WORK TO BE COMPLETED: Please copy the records exactly as they appear, with all pictures left out.

-- Opening Marker --

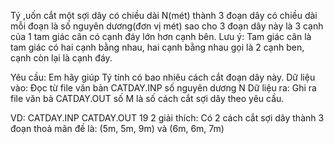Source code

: Tý ,uốn cắt một sợi dây có chiều dài N(mét) thành 3 đoạn dây có chiều dài mỗi đoạn là số nguyên dương(đơn vị mét) sao cho 3 đoạn dây này là 3 cạnh của 1 tam giác cân có cạnh đáy lớn hơn cạnh bên.
Lưu ý: Tam giác cân là tam giác có hai cạnh bằng nhau, hai cạnh bằng nhau gọi là 2 cạnh ben, cạnh còn lại là cạnh đáy.

 Yêu cầu: Em hãy giúp Tý tính có bao nhiêu cách cắt đoạn dây này.
 Dữ liệu vào: Đọc từ file văn bản CATDAY.INP số nguyên dương N
 Dữ liệu ra: Ghi ra file văn bả CATDAY.OUT số M là số cách cắt sợi dây theo yêu cầu.

VD: 
CATDAY.INP           CATDAY.OUT
19                   2
giải thích: Có 2 cách cắt sợi dây thành 3 đoạn thoả mãn đề là: (5m, 5m, 9m) và (6m, 6m, 7m)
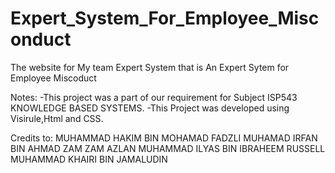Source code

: # Expert_System_For_Employee_Misconduct
The website for My team Expert System that is An Expert Sytem for Employee Miscoduct

Notes:
-This project was a part of our requirement for Subject ISP543 KNOWLEDGE BASED SYSTEMS.
-This Project was developed using Visirule,Html and CSS.


Credits to:
MUHAMMAD HAKIM BIN MOHAMAD FADZLI 
MUHAMAD IRFAN BIN AHMAD ZAM ZAM AZLAN
MUHAMMAD ILYAS BIN IBRAHEEM RUSSELL 
MUHAMMAD KHAIRI BIN JAMALUDIN 
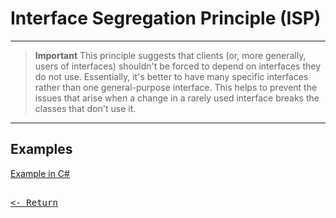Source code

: # Interface Segregation Principle (ISP)

---

> **Important**
> This principle suggests that clients (or, more generally, users of interfaces) shouldn't be forced to depend on interfaces they do not use. Essentially, it's better to have many specific interfaces rather than one general-purpose interface. This helps to prevent the issues that arise when a change in a rarely used interface breaks the classes that don't use it.

---

## Examples

[Example in C#](ISPexamples/ExampleInCS.md)

[<kbd><br><- Return<br></kbd>](SOLID.md)
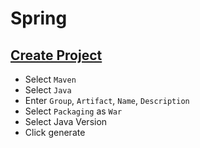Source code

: # Spring
## [Create Project](https://start.spring.io/)
- Select `Maven`
- Select `Java`
- Enter `Group`, `Artifact`, `Name`, `Description`
- Select `Packaging` as `War`
- Select Java Version
- Click generate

-- Closing Marker --

ANSWER AREA:
Source code

: Tý ,uốn cắt một sợi dây có chiều dài N(mét) thành 3 đoạn dây có chiều dài mỗi đoạn là số nguyên dương(đơn vị mét) sao cho 3 đoạn dây này là 3 cạnh của 1 tam giác cân có cạnh đáy lớn hơn cạnh bên.
Lưu ý: Tam giác cân là tam giác có hai cạnh bằng nhau, hai cạnh bằng nhau gọi là 2 cạnh ben, cạnh còn lại là cạnh đáy.

 Yêu cầu: Em hãy giúp Tý tính có bao nhiêu cách cắt đoạn dây này.
 Dữ liệu vào: Đọc từ file văn bản CATDAY.INP số nguyên dương N
 Dữ liệu ra: Ghi ra file văn bả CATDAY.OUT số M là số cách cắt sợi dây theo yêu cầu.

VD: 
CATDAY.INP           CATDAY.OUT
19                   2
giải thích: Có 2 cách cắt sợi dây thành 3 đoạn thoả mãn đề là: (5m, 5m, 9m) và (6m, 6m, 7m)
Source code

: # Expert_System_For_Employee_Misconduct
The website for My team Expert System that is An Expert Sytem for Employee Miscoduct

Notes:
-This project was a part of our requirement for Subject ISP543 KNOWLEDGE BASED SYSTEMS.
-This Project was developed using Visirule,Html and CSS.


Credits to:
MUHAMMAD HAKIM BIN MOHAMAD FADZLI 
MUHAMAD IRFAN BIN AHMAD ZAM ZAM AZLAN
MUHAMMAD ILYAS BIN IBRAHEEM RUSSELL 
MUHAMMAD KHAIRI BIN JAMALUDIN 
Source code

: # Interface Segregation Principle (ISP)

---

> **Important**
> This principle suggests that clients (or, more generally, users of interfaces) shouldn't be forced to depend on interfaces they do not use. Essentially, it's better to have many specific interfaces rather than one general-purpose interface. This helps to prevent the issues that arise when a change in a rarely used interface breaks the classes that don't use it.

---

## Examples

[Example in C#](ISPexamples/ExampleInCS.md)

[<kbd><br><- Return<br></kbd>](SOLID.md)
Source code

: # Spring
## [Create Project](https://start.spring.io/)
- Select `Maven`
- Select `Java`
- Enter `Group`, `Artifact`, `Name`, `Description`
- Select `Packaging` as `War`
- Select Java Version
- Click generate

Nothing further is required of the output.